* EXERCISE INSTRUCTIONS:
Restate the lines word for word, from the first line of the records through the line containing "Welcome to our Path Finder Application.". Leave out the pictures and anything after that line.

Dataset entries
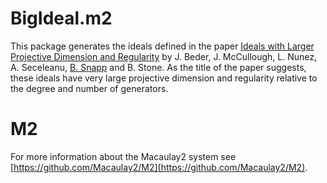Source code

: BigIdeal.m2
===========

This package generates the ideals defined in the paper [Ideals with Larger Projective Dimension and Regularity](http://arxiv.org/abs/1101.3368) by J. Beder, J. McCullough, L. Nunez, A. Seceleanu, [B. Snapp](https://github.com/bartsnapp) and B. Stone. As the title of the paper suggests, these ideals have very large projective dimension and regularity relative to the degree and number of generators.

M2
===
For more information about the Macaulay2 system see [https://github.com/Macaulay2/M2](https://github.com/Macaulay2/M2).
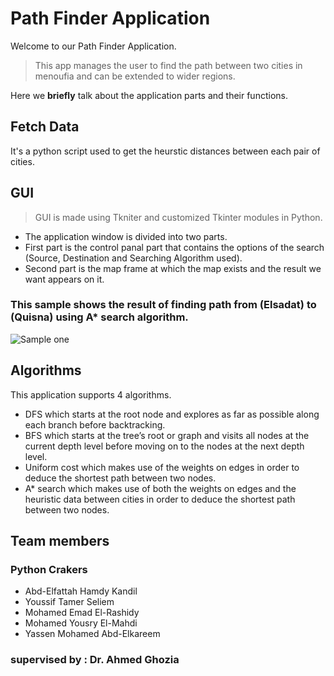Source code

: # Path Finder Application

Welcome to our Path Finder Application.
> This app manages the user to find the path between two cities in menoufia and can be extended to wider regions.

Here we **briefly** talk about the application parts and their functions.

## Fetch Data
It's a python script used to get the heurstic distances between each pair of cities.

## GUI 
> GUI is made using Tkniter and customized Tkinter modules in Python.
* The application window is divided into two parts.
* First part is the control panal part that contains the options of the search (Source, Destination and Searching Algorithm used).
* Second part is the map frame at which the map exists and the result we want appears on it.

### This sample shows the result of finding path from (Elsadat) to (Quisna) using A* search algorithm.
![Sample one](https://github.com/Mohamed-Elrashidy/Ai_task/blob/main/Sample%201.jpeg)

## Algorithms
This application supports 4 algorithms.
* DFS which starts at the root node and explores as far as possible along each branch before backtracking.
* BFS which starts at the tree’s root or graph and visits all nodes at the current depth level before moving on to the nodes at the next depth level.
* Uniform cost which makes use of the weights on edges in order to deduce the shortest path between two nodes.
* A* search which makes use of both the weights on edges and the heuristic data between cities in order to deduce the shortest path between two nodes.

## Team members
### Python Crakers
* Abd-Elfattah Hamdy Kandil
* Youssif Tamer Seliem
* Mohamed Emad El-Rashidy
* Mohamed Yousry El-Mahdi
* Yassen Mohamed Abd-Elkareem

### supervised by : **Dr. Ahmed Ghozia**
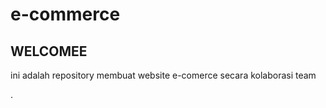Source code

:# e-commerce

## WELCOMEE

ini adalah repository membuat website e-comerce secara kolaborasi team



.
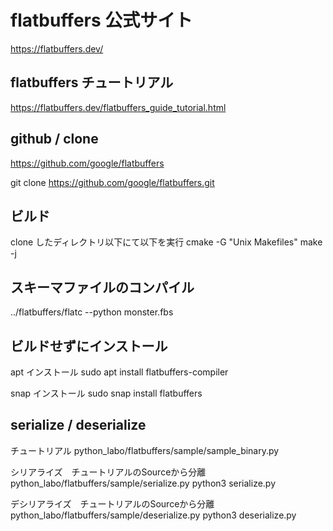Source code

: # flatbuffers 公式サイト

https://flatbuffers.dev/

## flatbuffers チュートリアル
https://flatbuffers.dev/flatbuffers_guide_tutorial.html


## github / clone

https://github.com/google/flatbuffers

git clone https://github.com/google/flatbuffers.git


## ビルド

clone したディレクトリ以下にて以下を実行
cmake -G "Unix Makefiles"
make -j


## スキーマファイルのコンパイル

../flatbuffers/flatc --python monster.fbs


## ビルドせずにインストール

apt インストール
sudo apt install flatbuffers-compiler

snap インストール
sudo snap install flatbuffers


## serialize / deserialize

チュートリアル
python_labo/flatbuffers/sample/sample_binary.py

シリアライズ　チュートリアルのSourceから分離
python_labo/flatbuffers/sample/serialize.py
python3 serialize.py

デシリアライズ　チュートリアルのSourceから分離
python_labo/flatbuffers/sample/deserialize.py
python3 deserialize.py

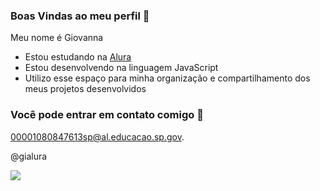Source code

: ### Boas Vindas ao meu perfil 💙

Meu nome é Giovanna

- Estou estudando na [Alura](https://www.alura.com.br)
- Estou desenvolvendo na linguagem JavaScript
- Utilizo esse espaço para minha organização e compartilhamento dos meus projetos desenvolvidos

### Você pode entrar em contato comigo 📧

00001080847613sp@al.educacao.sp.gov.

@gialura

![](https://media1.tenor.com/m/opEBWw0uddoAAAAC/umm.gif)
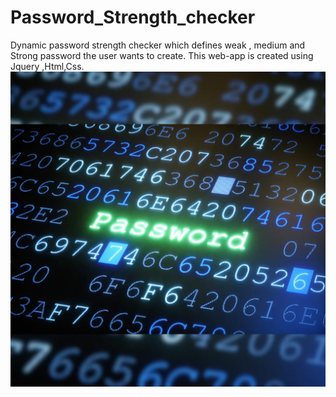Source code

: # Password_Strength_checker
Dynamic password strength checker which defines weak , medium and Strong password the user wants to create. This web-app is created using Jquery ,Html,Css.
<img src="psw.jpg">

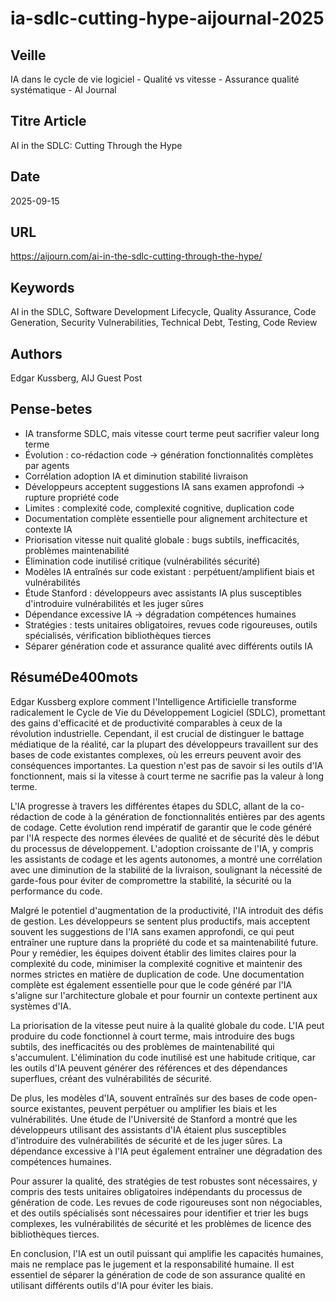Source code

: # ia-sdlc-cutting-hype-aijournal-2025
## Veille
IA dans le cycle de vie logiciel - Qualité vs vitesse - Assurance qualité systématique - AI Journal
## Titre Article
AI in the SDLC: Cutting Through the Hype
## Date
2025-09-15
## URL
https://aijourn.com/ai-in-the-sdlc-cutting-through-the-hype/
## Keywords
AI in the SDLC, Software Development Lifecycle, Quality Assurance, Code Generation, Security Vulnerabilities, Technical Debt, Testing, Code Review
## Authors
Edgar Kussberg, AIJ Guest Post
## Pense-betes
- IA transforme SDLC, mais vitesse court terme peut sacrifier valeur long terme
- Évolution : co-rédaction code → génération fonctionnalités complètes par agents
- Corrélation adoption IA et diminution stabilité livraison
- Développeurs acceptent suggestions IA sans examen approfondi → rupture propriété code
- Limites : complexité code, complexité cognitive, duplication code
- Documentation complète essentielle pour alignement architecture et contexte IA
- Priorisation vitesse nuit qualité globale : bugs subtils, inefficacités, problèmes maintenabilité
- Élimination code inutilisé critique (vulnérabilités sécurité)
- Modèles IA entraînés sur code existant : perpétuent/amplifient biais et vulnérabilités
- Étude Stanford : développeurs avec assistants IA plus susceptibles d'introduire vulnérabilités et les juger sûres
- Dépendance excessive IA → dégradation compétences humaines
- Stratégies : tests unitaires obligatoires, revues code rigoureuses, outils spécialisés, vérification bibliothèques tierces
- Séparer génération code et assurance qualité avec différents outils IA
## RésuméDe400mots
Edgar Kussberg explore comment l'Intelligence Artificielle transforme radicalement le Cycle de Vie du Développement Logiciel (SDLC), promettant des gains d'efficacité et de productivité comparables à ceux de la révolution industrielle. Cependant, il est crucial de distinguer le battage médiatique de la réalité, car la plupart des développeurs travaillent sur des bases de code existantes complexes, où les erreurs peuvent avoir des conséquences importantes. La question n'est pas de savoir si les outils d'IA fonctionnent, mais si la vitesse à court terme ne sacrifie pas la valeur à long terme.

L'IA progresse à travers les différentes étapes du SDLC, allant de la co-rédaction de code à la génération de fonctionnalités entières par des agents de codage. Cette évolution rend impératif de garantir que le code généré par l'IA respecte des normes élevées de qualité et de sécurité dès le début du processus de développement. L'adoption croissante de l'IA, y compris les assistants de codage et les agents autonomes, a montré une corrélation avec une diminution de la stabilité de la livraison, soulignant la nécessité de garde-fous pour éviter de compromettre la stabilité, la sécurité ou la performance du code.

Malgré le potentiel d'augmentation de la productivité, l'IA introduit des défis de gestion. Les développeurs se sentent plus productifs, mais acceptent souvent les suggestions de l'IA sans examen approfondi, ce qui peut entraîner une rupture dans la propriété du code et sa maintenabilité future. Pour y remédier, les équipes doivent établir des limites claires pour la complexité du code, minimiser la complexité cognitive et maintenir des normes strictes en matière de duplication de code. Une documentation complète est également essentielle pour que le code généré par l'IA s'aligne sur l'architecture globale et pour fournir un contexte pertinent aux systèmes d'IA.

La priorisation de la vitesse peut nuire à la qualité globale du code. L'IA peut produire du code fonctionnel à court terme, mais introduire des bugs subtils, des inefficacités ou des problèmes de maintenabilité qui s'accumulent. L'élimination du code inutilisé est une habitude critique, car les outils d'IA peuvent générer des références et des dépendances superflues, créant des vulnérabilités de sécurité.

De plus, les modèles d'IA, souvent entraînés sur des bases de code open-source existantes, peuvent perpétuer ou amplifier les biais et les vulnérabilités. Une étude de l'Université de Stanford a montré que les développeurs utilisant des assistants d'IA étaient plus susceptibles d'introduire des vulnérabilités de sécurité et de les juger sûres. La dépendance excessive à l'IA peut également entraîner une dégradation des compétences humaines.

Pour assurer la qualité, des stratégies de test robustes sont nécessaires, y compris des tests unitaires obligatoires indépendants du processus de génération de code. Les revues de code rigoureuses sont non négociables, et des outils spécialisés sont nécessaires pour identifier et trier les bugs complexes, les vulnérabilités de sécurité et les problèmes de licence des bibliothèques tierces.

En conclusion, l'IA est un outil puissant qui amplifie les capacités humaines, mais ne remplace pas le jugement et la responsabilité humaine. Il est essentiel de séparer la génération de code de son assurance qualité en utilisant différents outils d'IA pour éviter les biais.
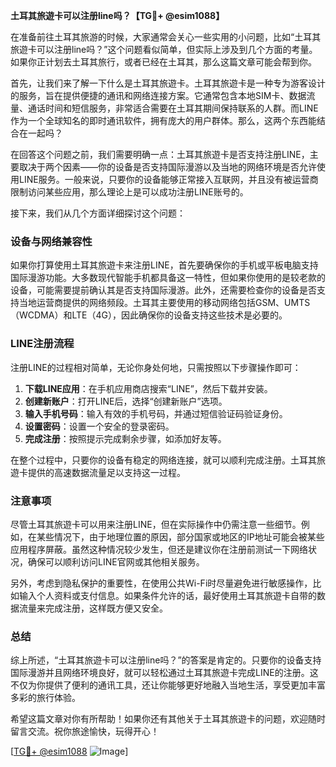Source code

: **土耳其旅遊卡可以注册line吗？【TG💪+ @esim1088】**

在准备前往土耳其旅游的时候，大家通常会关心一些实用的小问题，比如“土耳其旅遊卡可以注册line吗？”这个问题看似简单，但实际上涉及到几个方面的考量。如果你正计划去土耳其旅行，或者已经在土耳其，那么这篇文章可能会帮到你。

首先，让我们来了解一下什么是土耳其旅遊卡。土耳其旅遊卡是一种专为游客设计的服务，旨在提供便捷的通讯和网络连接方案。它通常包含本地SIM卡、数据流量、通话时间和短信服务，非常适合需要在土耳其期间保持联系的人群。而LINE作为一个全球知名的即时通讯软件，拥有庞大的用户群体。那么，这两个东西能结合在一起吗？

在回答这个问题之前，我们需要明确一点：土耳其旅遊卡是否支持注册LINE，主要取决于两个因素——你的设备是否支持国际漫游以及当地的网络环境是否允许使用LINE服务。一般来说，只要你的设备能够正常接入互联网，并且没有被运营商限制访问某些应用，那么理论上是可以成功注册LINE账号的。

接下来，我们从几个方面详细探讨这个问题：

### 设备与网络兼容性

如果你打算使用土耳其旅遊卡来注册LINE，首先要确保你的手机或平板电脑支持国际漫游功能。大多数现代智能手机都具备这一特性，但如果你使用的是较老款的设备，可能需要提前确认其是否支持国际漫游。此外，还需要检查你的设备是否支持当地运营商提供的网络频段。土耳其主要使用的移动网络包括GSM、UMTS（WCDMA）和LTE（4G），因此确保你的设备支持这些技术是必要的。

### LINE注册流程

注册LINE的过程相对简单，无论你身处何地，只需按照以下步骤操作即可：

1. **下载LINE应用**：在手机应用商店搜索“LINE”，然后下载并安装。
2. **创建新账户**：打开LINE后，选择“创建新账户”选项。
3. **输入手机号码**：输入有效的手机号码，并通过短信验证码验证身份。
4. **设置密码**：设置一个安全的登录密码。
5. **完成注册**：按照提示完成剩余步骤，如添加好友等。

在整个过程中，只要你的设备有稳定的网络连接，就可以顺利完成注册。土耳其旅遊卡提供的高速数据流量足以支持这一过程。

### 注意事项

尽管土耳其旅遊卡可以用来注册LINE，但在实际操作中仍需注意一些细节。例如，在某些情况下，由于地理位置的原因，部分国家或地区的IP地址可能会被某些应用程序屏蔽。虽然这种情况较少发生，但还是建议你在注册前测试一下网络状况，确保可以顺利访问LINE官网或其他相关服务。

另外，考虑到隐私保护的重要性，在使用公共Wi-Fi时尽量避免进行敏感操作，比如输入个人资料或支付信息。如果条件允许的话，最好使用土耳其旅遊卡自带的数据流量来完成注册，这样既方便又安全。

### 总结

综上所述，“土耳其旅遊卡可以注册line吗？”的答案是肯定的。只要你的设备支持国际漫游并且网络环境良好，就可以轻松通过土耳其旅遊卡完成LINE的注册。这不仅为你提供了便利的通讯工具，还让你能够更好地融入当地生活，享受更加丰富多彩的旅行体验。

希望这篇文章对你有所帮助！如果你还有其他关于土耳其旅遊卡的问题，欢迎随时留言交流。祝你旅途愉快，玩得开心！

[[TG💪+ @esim1088](https://t.me/s/esim1088) ![Image](https://i.postimg.cc/4NQfJmqS/Snipaste-2025-05-13-00-14-12.png)]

* OUTPUT OF THE EXERCISE:
Source code

: BigIdeal.m2
===========

This package generates the ideals defined in the paper [Ideals with Larger Projective Dimension and Regularity](http://arxiv.org/abs/1101.3368) by J. Beder, J. McCullough, L. Nunez, A. Seceleanu, [B. Snapp](https://github.com/bartsnapp) and B. Stone. As the title of the paper suggests, these ideals have very large projective dimension and regularity relative to the degree and number of generators.

M2
===
For more information about the Macaulay2 system see [https://github.com/Macaulay2/M2](https://github.com/Macaulay2/M2).
Source code

: # Path Finder Application

Welcome to our Path Finder Application.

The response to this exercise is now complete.